La Russie n’est pas la seule puissance à pratiquer l’art de la guerre politique. La Chine mène le même combat, utilisant des armes similaires. Au cours des derniers mois, les exemples d’ingérence chinoise se sont accumulés : pressions financières exercées sur la prestigieuse Cambridge University Press, lui intimant de retirer de ses bases de données des centaines d’articles dont le contenu déplaisait à Pékin ; atteintes répétées à la liberté d’expression dans plusieurs universités australiennes et américaines opérées par des associations d’étudiants chinois rattachées à des organes centraux du Parti communiste chinois (PCC) ; rachat de journaux locaux ou coproduction de programmes médiatiques.
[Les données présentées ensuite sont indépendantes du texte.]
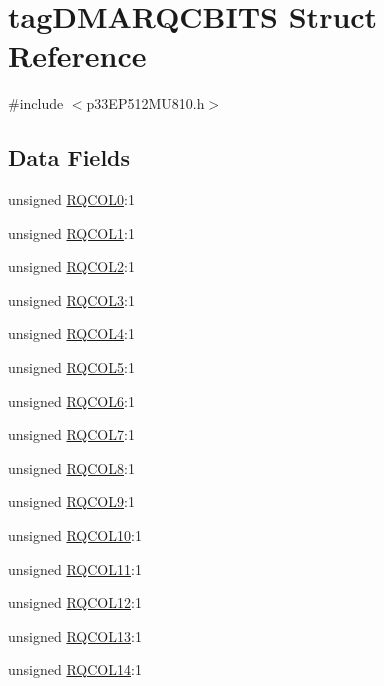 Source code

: \hypertarget{structtag_d_m_a_r_q_c_b_i_t_s}{}\section{tag\+D\+M\+A\+R\+Q\+C\+B\+I\+TS Struct Reference}
\label{structtag_d_m_a_r_q_c_b_i_t_s}


{\ttfamily \#include $<$p33\+E\+P512\+M\+U810.\+h$>$}

\subsection*{Data Fields}
\begin{DoxyCompactItemize}
\item 
unsigned \hyperlink{structtag_d_m_a_r_q_c_b_i_t_s_a2fadcadcf3f742afd3e990a6b2bcf862}{R\+Q\+C\+O\+L0}\+:1
\item 
unsigned \hyperlink{structtag_d_m_a_r_q_c_b_i_t_s_aadd24941a59eb3733ce121a564f84898}{R\+Q\+C\+O\+L1}\+:1
\item 
unsigned \hyperlink{structtag_d_m_a_r_q_c_b_i_t_s_a3c744220a9f3bba2de8bb2eccd7d581d}{R\+Q\+C\+O\+L2}\+:1
\item 
unsigned \hyperlink{structtag_d_m_a_r_q_c_b_i_t_s_a76c4ef166462505d8bb3863920ae3900}{R\+Q\+C\+O\+L3}\+:1
\item 
unsigned \hyperlink{structtag_d_m_a_r_q_c_b_i_t_s_ae965ede69e787c3e86067fc16cd5ff90}{R\+Q\+C\+O\+L4}\+:1
\item 
unsigned \hyperlink{structtag_d_m_a_r_q_c_b_i_t_s_ada546d59eefb35a9de2f9855e0073ff7}{R\+Q\+C\+O\+L5}\+:1
\item 
unsigned \hyperlink{structtag_d_m_a_r_q_c_b_i_t_s_a52e0003bd01bacd4c8cfef4956054a4f}{R\+Q\+C\+O\+L6}\+:1
\item 
unsigned \hyperlink{structtag_d_m_a_r_q_c_b_i_t_s_a2215b1e7f92e9a3980228f9ed460c29e}{R\+Q\+C\+O\+L7}\+:1
\item 
unsigned \hyperlink{structtag_d_m_a_r_q_c_b_i_t_s_a92733b432447a40b71582f666a173e39}{R\+Q\+C\+O\+L8}\+:1
\item 
unsigned \hyperlink{structtag_d_m_a_r_q_c_b_i_t_s_ad54e518a108da080cc516ee1a70769f3}{R\+Q\+C\+O\+L9}\+:1
\item 
unsigned \hyperlink{structtag_d_m_a_r_q_c_b_i_t_s_a18c86838b4f0f44c7bc125aebc2cc669}{R\+Q\+C\+O\+L10}\+:1
\item 
unsigned \hyperlink{structtag_d_m_a_r_q_c_b_i_t_s_aa3d860ac19fc6bd6814cf96f77741b69}{R\+Q\+C\+O\+L11}\+:1
\item 
unsigned \hyperlink{structtag_d_m_a_r_q_c_b_i_t_s_a0bfa2a163f7d2dd4ce4b8addebc41782}{R\+Q\+C\+O\+L12}\+:1
\item 
unsigned \hyperlink{structtag_d_m_a_r_q_c_b_i_t_s_afd2b25f888e1b56944c49dbf93a3e076}{R\+Q\+C\+O\+L13}\+:1
\item 
unsigned \hyperlink{structtag_d_m_a_r_q_c_b_i_t_s_a8e2ceaa626983fdab3e2aca15ea5a64b}{R\+Q\+C\+O\+L14}\+:1
\end{DoxyCompactItemize}


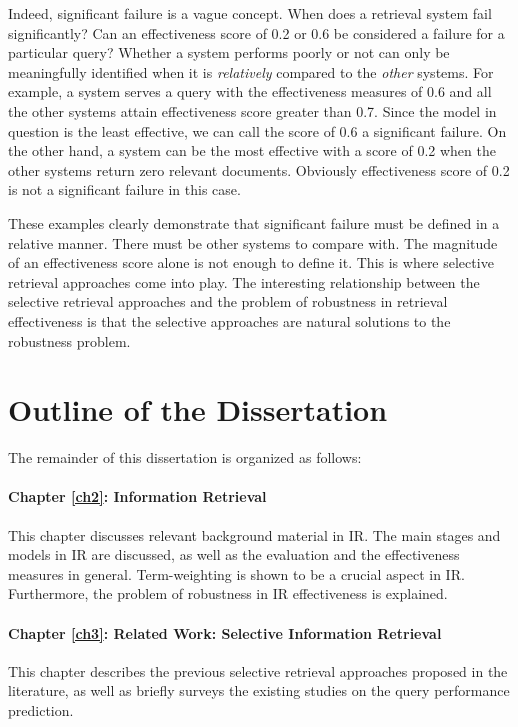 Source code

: Indeed, significant failure is a vague concept. 
When does a retrieval system fail significantly? 
Can an effectiveness score of 0.2 or 0.6 be considered a failure for a particular query?
Whether a system performs poorly or not can only be meaningfully identified when it is \emph{relatively} compared to the \emph{other} systems.
For example, a system serves a query with the effectiveness measures of 0.6 and all the other systems attain effectiveness score greater than 0.7. 
Since the model in question is the least effective, we can call the score of 0.6 a significant failure.
On the other hand, a system can be the most effective with a score of 0.2 when the other systems return zero relevant documents.
Obviously effectiveness score of 0.2 is not a significant failure in this case.

These examples clearly demonstrate that significant failure must be defined in a relative manner.
There must be other systems to compare with. 
The magnitude of an effectiveness score alone is not enough to define it. 
This is where selective retrieval approaches come into play.
The interesting relationship between the selective retrieval approaches and the problem of robustness in retrieval effectiveness is that the selective approaches are natural solutions to the robustness problem.


\section{Outline of the Dissertation}
The remainder of this dissertation is organized as follows:

\paragraph{Chapter \ref{ch2}: Information Retrieval}
This chapter discusses relevant background material in IR. The main stages and models in IR are discussed, as well as the evaluation and the effectiveness measures in general. 
Term-weighting is shown to be a crucial aspect in IR.
Furthermore, the problem of robustness in IR effectiveness is explained.

\paragraph{Chapter \ref{ch3}: Related Work: Selective Information Retrieval}
This chapter describes the previous selective retrieval approaches proposed in the literature, as well as briefly surveys the existing studies on the query performance prediction.

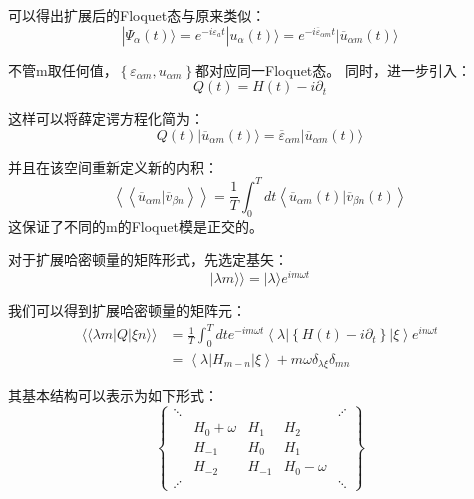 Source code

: \documentclass{article}
\begin{document}
    可以得出扩展后的Floquet态与原来类似：
    \begin{equation}
        | \Psi_{\alpha}(t) \rangle=e^{-i \varepsilon_{a} t} | u_{\alpha}(t) \rangle=e^{-i \overline{\varepsilon}_{\alpha m} t} | \overline{u}_{\alpha m}(t) \rangle
    \end{equation}

    不管m取任何值，$\left\{\varepsilon_{\alpha m}, u_{\alpha m}\right\}$都对应同一Floquet态。
    同时，进一步引入：
    \begin{equation}
        Q(t)=H(t)-i \partial_{t}
    \end{equation}

    这样可以将薛定谔方程化简为：
    \begin{equation}
        Q(t) | \overline{u}_{\alpha m}(t) \rangle=\overline{\varepsilon}_{\alpha m} | \overline{u}_{\alpha m}(t) \rangle
    \end{equation}

    并且在该空间重新定义新的内积：
    \begin{equation}
        \left\langle\left\langle\overline{u}_{\alpha m} | \overline{v}_{\beta n}\right\rangle\right\rangle=\frac{1}{T} \int_{0}^{T} d t\left\langle\overline{u}_{\alpha m}(t) | \overline{v}_{\beta n}(t)\right\rangle
    \end{equation}
    这保证了不同的m的Floquet模是正交的。

    对于扩展哈密顿量的矩阵形式，先选定基矢：
    \begin{equation}
        | \lambda m \rangle \rangle=| \lambda \rangle e^{i m \omega t}
    \end{equation}

    我们可以得到扩展哈密顿量的矩阵元：
    \begin{equation}
    \begin{aligned}\langle\langle\lambda m|Q| \xi n\rangle\rangle &=\frac{1}{T} \int_{0}^{T} d t e^{-i m \omega t}\left\langle\lambda\left|\left\{H(t)-i \partial_{t}\right\}\right| \xi\right\rangle e^{i n \omega t} \\ &=\left\langle\lambda\left|H_{m-n}\right| \xi\right\rangle+ m \omega \delta_{\lambda \xi} \delta_{m n} \end{aligned}
    \end{equation}

    其基本结构可以表示为如下形式：
    \begin{equation}
        \left\{
            \begin{matrix}
            \ddots  &               &           &               & \iddots    \\ 
                    & H_0 + \omega  &   H_1     & H_2           &           \\
                    & H_{-1}        &   H_0     & H_1           &           \\
                    & H_{-2}        &   H_{-1}  & H_0 - \omega  &           \\
            \iddots  &               &           &               & \ddots    
            \end{matrix}
        \right\}
    \end{equation}
    
\end{document}

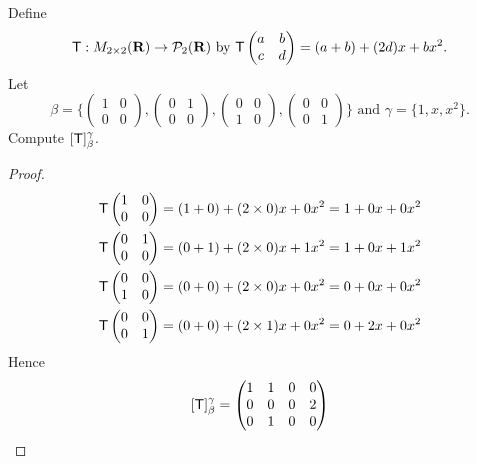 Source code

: \begin{exercise} \label{exercise 2.2.4}
Define
\[
\textsf{T}: M_{2 \times 2}(\mathbf{R}) \to \mathcal{P}_{2}(\mathbf{R}) \text { by }
    \textsf{T} \begin{pmatrix} a & b \\ c & d \end{pmatrix} = (a + b) + (2d)x + bx^{2}.
\]
Let
\[
    \beta = \bigg\{
                \begin{pmatrix} 1 & 0 \\ 0 & 0 \end{pmatrix},
                \begin{pmatrix} 0 & 1 \\ 0 & 0 \end{pmatrix},
                \begin{pmatrix} 0 & 0 \\ 1 & 0 \end{pmatrix},
                \begin{pmatrix} 0 & 0 \\ 0 & 1 \end{pmatrix}
            \bigg\}
    \text { and }
    \gamma = \{ 1, x, x^{2} \}.
\]
Compute \([\textsf{T}]_{\beta}^{\gamma}\).
\end{exercise}

\begin{proof}
\begin{align*}
    \textsf{T} \begin{pmatrix} 1 & 0 \\ 0 & 0 \end{pmatrix} = (1 + 0) + (2 \times 0)x + 0x^{2} = 1 + 0x + 0x^2 \\
    \textsf{T} \begin{pmatrix} 0 & 1 \\ 0 & 0 \end{pmatrix} = (0 + 1) + (2 \times 0)x + 1x^{2} = 1 + 0x + 1x^2 \\
    \textsf{T} \begin{pmatrix} 0 & 0 \\ 1 & 0 \end{pmatrix} = (0 + 0) + (2 \times 0)x + 0x^{2} = 0 + 0x + 0x^2 \\
    \textsf{T} \begin{pmatrix} 0 & 0 \\ 0 & 1 \end{pmatrix} = (0 + 0) + (2 \times 1)x + 0x^{2} = 0 + 2x + 0x^2
\end{align*}
Hence
\[
    [\textsf{T}]_{\beta}^{\gamma} = \begin{pmatrix}
        1 & 1 & 0 & 0 \\
        0 & 0 & 0 & 2 \\
        0 & 1 & 0 & 0
    \end{pmatrix}
\]
\end{proof}

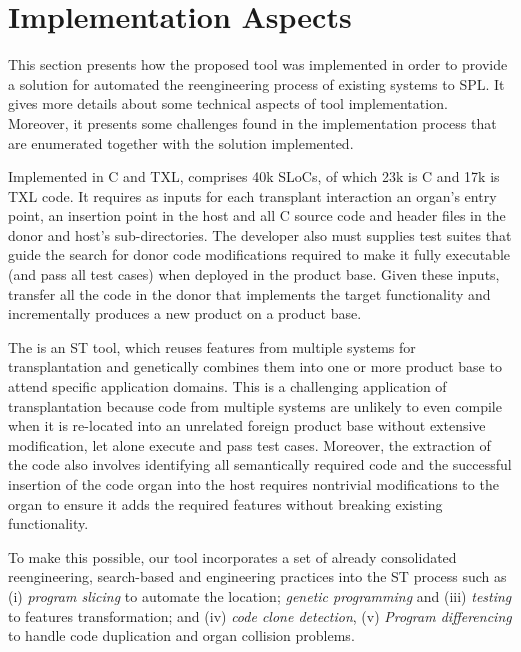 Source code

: \section{Implementation Aspects} 
\label{sec:implementation_aspects}

This section presents how the proposed tool was implemented in order to provide a solution for automated the reengineering process of existing systems to SPL. It gives more details about some technical aspects of \autoscalpel tool implementation. Moreover, it presents some challenges found in the implementation process that are enumerated together with the solution implemented.

Implemented in  C and TXL, \autoscalpel comprises 40k SLoCs, of which 23k is C and 17k is TXL code. It requires as inputs for each transplant interaction an organ’s entry point, an insertion point in the host and all C source code and header files in the donor and host's sub-directories. The developer also must supplies test suites that guide the search for donor code modifications required to make it fully executable (and pass all test cases) when deployed in the product base. Given these inputs, \autoscalpel transfer all the code in the donor that implements the target functionality and incrementally produces a new product on a product base. 

The \autoscalpel is an ST tool, which reuses features from multiple systems for transplantation and genetically combines them into one or more product base to attend specific application domains. This is a challenging application of transplantation because code from multiple systems are unlikely to even compile when it is re-located into an unrelated foreign product base without extensive modification, let alone execute and pass test cases. Moreover, the extraction of the code also involves identifying all semantically required code and the successful insertion of the code organ into the host requires nontrivial modifications to the organ to ensure it adds the required features without breaking existing functionality.  

To make this possible, our tool incorporates a set of already consolidated reengineering, search-based and engineering practices into the ST process such as (i) \emph{program slicing} \cite{Binkley:2014:OLP:2635868.2635893} to automate the location; \emph{genetic programming} and (iii) \emph{testing}  to features transformation; and (iv) \emph{code clone detection}, (v) \emph{Program differencing} to handle code duplication and organ collision problems.

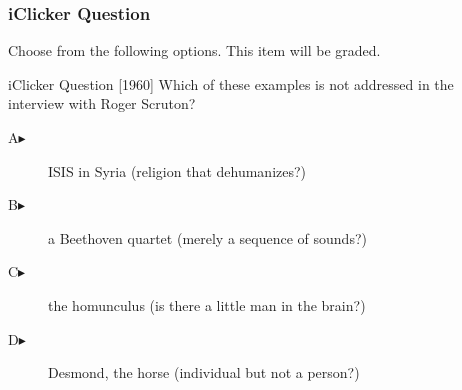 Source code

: \begin{frame}
  \frametitle{iClicker Question}
Choose from the following options. This item will be graded.
\begin{block}{iClicker Question}
[1960] Which of these examples is not addressed in the interview with Roger Scruton?
\end{block}
\begin{description}
\item[A\hspace{.2in}$\blacktriangleright$] ISIS in Syria (religion that dehumanizes?)
\item[B\hspace{.2in}$\blacktriangleright$] a Beethoven quartet (merely a sequence of sounds?)
\item[C\hspace{.2in}$\blacktriangleright$] the homunculus (is there a little man in the brain?)
\item[D\hspace{.2in}$\blacktriangleright$] Desmond, the horse (individual but not a person?)
\end{description}
\end{frame}
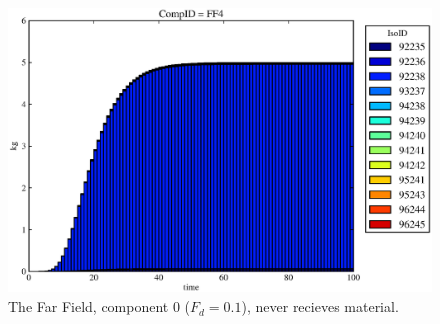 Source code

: \begin{figure}[ht]
\begin{minipage}[b]{0.45\linewidth}
  \includegraphics[width=\textwidth]{./chapters/demonstration/base/mcIII0.eps}
  \caption[Case MCI Waste Package Contaminants.]{ 
    The Far Field, component 0 ($F_d = 0.1$), never recieves material.
    }
  \label{fig:mcIIIff0}


  \end{minipage}
\end{figure}



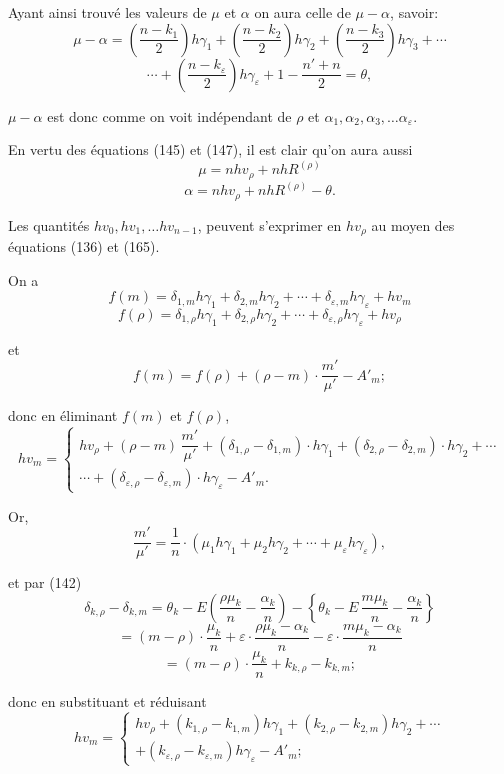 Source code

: \documentclass{article}
\begin{document}
Ayant ainsi trouvé les valeurs de $\mu$ et $\alpha$ on aura celle de $\mu-\alpha$, savoir:
\[ \mu-\alpha = \left(\frac{n-k_1}{2}\right)h\gamma_1 + \left(\frac{n-k_2}{2}\right)h\gamma_2 + \left(\frac{n-k_3}{2}\right)h\gamma_3+\cdots \]
\[ \cdots+\left(\frac{n-k_\varepsilon}{2}\right)h\gamma_\varepsilon+1-\frac{n'+n}{2} = \theta, \tag{172} \]

$\mu-\alpha$ est donc comme on voit indépendant de $\rho$ et $\alpha_1, \alpha_2, \alpha_3, \ldots \alpha_\varepsilon$.

En vertu des équations (145) et (147), il est clair qu'on aura aussi
\[ \mu = nhv_\rho + nhR^{(\rho)} \tag{173} \]
\[ \alpha = nhv_\rho + nhR^{(\rho)} - \theta. \tag{174} \]

Les quantités $hv_0, hv_1, \ldots hv_{n-1}$, peuvent s'exprimer en $hv_\rho$ au moyen des équations (136) et (165).

On a
\[ f(m) = \delta_{1,m}h\gamma_1+\delta_{2,m}h\gamma_2+\cdots+\delta_{\varepsilon,m}h\gamma_\varepsilon+hv_m \]
\[ f(\rho) = \delta_{1,\rho}h\gamma_1+\delta_{2,\rho}h\gamma_2+\cdots+\delta_{\varepsilon,\rho}h\gamma_\varepsilon+hv_\rho \]

et
\[ f(m) = f(\rho) + (\rho-m) \cdot \frac{m'}{\mu'} - A'_m; \]

donc en éliminant $f(m)$ et $f(\rho)$,
\[ hv_m = \begin{cases}
hv_\rho + (\rho-m)\,\dfrac{m'}{\mu'} + (\delta_{1,\rho}-\delta_{1,m}) \cdot h\gamma_1 + (\delta_{2,\rho}-\delta_{2,m}) \cdot h\gamma_2 + \cdots \\
\cdots + (\delta_{\varepsilon,\rho}-\delta_{\varepsilon,m}) \cdot h\gamma_\varepsilon - A'_m.
\end{cases} \]

Or,
\[ \frac{m'}{\mu'} = \frac{1}{n} \cdot (\mu_1 h\gamma_1+\mu_2 h\gamma_2+\cdots+\mu_\varepsilon h\gamma_\varepsilon), \]

et par (142)
\[ \delta_{k,\rho} - \delta_{k,m} = \theta_k - E\left(\frac{\rho\mu_k}{n}-\frac{\alpha_k}{n}\right) - \left\{\theta_k - E\,\frac{m\mu_k}{n}-\frac{\alpha_k}{n}\right\} \]
\[ = (m-\rho) \cdot \frac{\mu_k}{n} + \varepsilon \cdot \frac{\rho\mu_k-\alpha_k}{n} - \varepsilon \cdot \frac{m\mu_k-\alpha_k}{n} \]
\[ = (m-\rho) \cdot \frac{\mu_k}{n} + k_{k,\rho} - k_{k,m}; \]

donc en substituant et réduisant
\[ hv_m = \begin{cases}
hv_\rho + (k_{1,\rho}-k_{1,m})h\gamma_1 + (k_{2,\rho}-k_{2,m})h\gamma_2 + \cdots \\
+ (k_{\varepsilon,\rho}-k_{\varepsilon,m})h\gamma_\varepsilon - A'_m;
\end{cases} \]
\end{document}
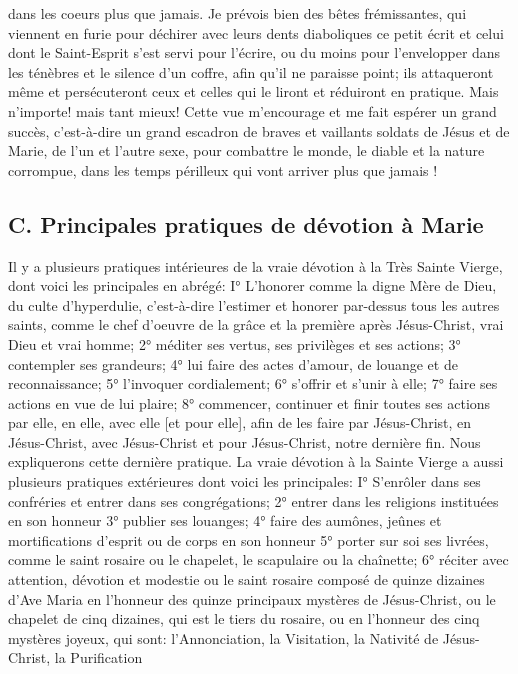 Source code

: dans les coeurs plus que jamais.
 Je prévois bien des bêtes frémissantes, qui viennent en furie pour déchirer avec leurs dents diaboliques ce
petit écrit et celui dont le Saint-Esprit s'est servi pour l'écrire, ou du moins pour l'envelopper dans les ténèbres et le
silence d'un coffre, afin qu'il ne paraisse point; ils attaqueront même et persécuteront ceux et celles qui le liront et
réduiront en pratique. Mais n'importe! mais tant mieux! Cette vue m'encourage et me fait espérer un grand succès,
c'est-à-dire un grand escadron de braves et vaillants soldats de Jésus et de Marie, de l'un et l'autre sexe, pour
combattre le monde, le diable et la nature corrompue, dans les temps périlleux qui vont arriver plus que jamais !
\subsection{C. Principales pratiques de dévotion à Marie}
 Il y a plusieurs pratiques intérieures de la vraie dévotion à la Très Sainte Vierge, dont voici les principales en
abrégé:
I° L'honorer comme la digne Mère de Dieu, du culte d'hyperdulie, c'est-à-dire l'estimer et honorer par-dessus tous
les autres saints, comme le chef d'oeuvre de la grâce et la première après Jésus-Christ, vrai Dieu et vrai homme;
2° méditer ses vertus, ses privilèges et ses actions; 3° contempler ses grandeurs; 4° lui faire des actes d'amour, de
louange et de reconnaissance; 5° l'invoquer cordialement; 6° s'offrir et s'unir à elle; 7° faire ses actions en vue de
lui plaire; 8° commencer, continuer et finir toutes ses actions par elle, en elle, avec elle [et pour elle], afin de les
faire par Jésus-Christ, en Jésus-Christ, avec Jésus-Christ et pour Jésus-Christ, notre dernière fin. Nous
expliquerons cette dernière pratique.
 La vraie dévotion à la Sainte Vierge a aussi plusieurs pratiques extérieures dont voici les principales:
I° S'enrôler dans ses confréries et entrer dans ses congrégations; 2° entrer dans les religions instituées en son
honneur 3° publier ses louanges; 4° faire des aumônes, jeûnes et mortifications d'esprit ou de corps en son
honneur 5° porter sur soi ses livrées, comme le saint rosaire ou le chapelet, le scapulaire ou la chaînette; 6° réciter
avec attention, dévotion et modestie ou le saint rosaire composé de quinze dizaines d'Ave Maria en l'honneur des
quinze principaux mystères de Jésus-Christ, ou le chapelet de cinq dizaines, qui est le tiers du rosaire, ou en
l'honneur des cinq mystères joyeux, qui sont: l'Annonciation, la Visitation, la Nativité de Jésus-Christ, la Purification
Le monde politique n’est pas épargné : des tycoons liés au PCC ont versé plusieurs millions de dollars sous forme de donations aux principaux partis politiques australiens ; le directeur de la CEFC China Energy, une compagnie chinoise aux origines opaques, est depuis deux ans conseiller personnel du président tchèque. Alors que la Nouvelle-Zélande se prépare à tenir ses élections législatives, les services de contre-espionnage néo-zélandais ont déclaré avoir ouvert une enquête sur un ex-professeur de l’université d’Auckland, devenu député du Parti national en 2011. Avant son arrivée en Nouvelle-Zélande, Yang Jian avait enseigné à l’Institut des langues étrangères de Luoyang, une institution formant les officiers de renseignement du 3e département de l’Armée populaire (l’équivalent de la NSA). Il avait «oublié» de le mentionner.

Les objectifs de la guerre politique menée par la Chine sont différents de ceux de Moscou, mais leurs tactiques ont un point commun : la manipulation de la liberté et de l’ouverture offertes par les sociétés démocratiques. Là où la Russie veut diviser l’Europe, détourner son attention et la dissuader de réagir à ses agressions répétées, Pékin souhaite établir sa prépondérance sur une région Asie-Pacifique élargie qu’elle souhaite débarrassée de la présence américaine. Afin d’y parvenir sans déclencher de conflit militaire, elle s’attache à décrédibiliser Washington auprès de ses alliés, à diviser les acteurs régionaux et à les dissuader d’intervenir dans l’espace maritime est-asiatique qu’elle souhaite établir comme son pré carré. Au-delà de la rivalité stratégique sino-américaine, c’est aussi un accès à des marchés, des savoir-faire et des technologies, que recherche une Chine qui s’est donnée pour objectif de dépasser la première puissance économique mondiale.

Le rêve du «grand marché chinois» ou la promesse d’opportunités lucratives offertes par son programme des «nouvelles routes de la soie» servent d’appâts à des entreprises et gouvernements souvent prompts à coopérer sans se soucier des potentielles conséquences négatives à long terme.

Enfin, le contrôle de l’information et l’effort de propagande chinois ne s’arrêtent pas à la frontière virtuelle créée par la «grande muraille digitale» qui scelle le cyberespace de la République populaire. Xi Jinping souhaite que la «voix de la Chine» résonne dans le monde, martelant les succès de la «solution chinoise» présentée comme une alternative à un modèle de globalisation en faillite. Une alternative dans laquelle les «droits au développement» passent avant le respect des valeurs universelles. Toutes les démocraties sont concernées et chacune se doit d’être vigilante.

Nadège Rolland, directrice de recherches à The National Bureau of Asian Research (NBR).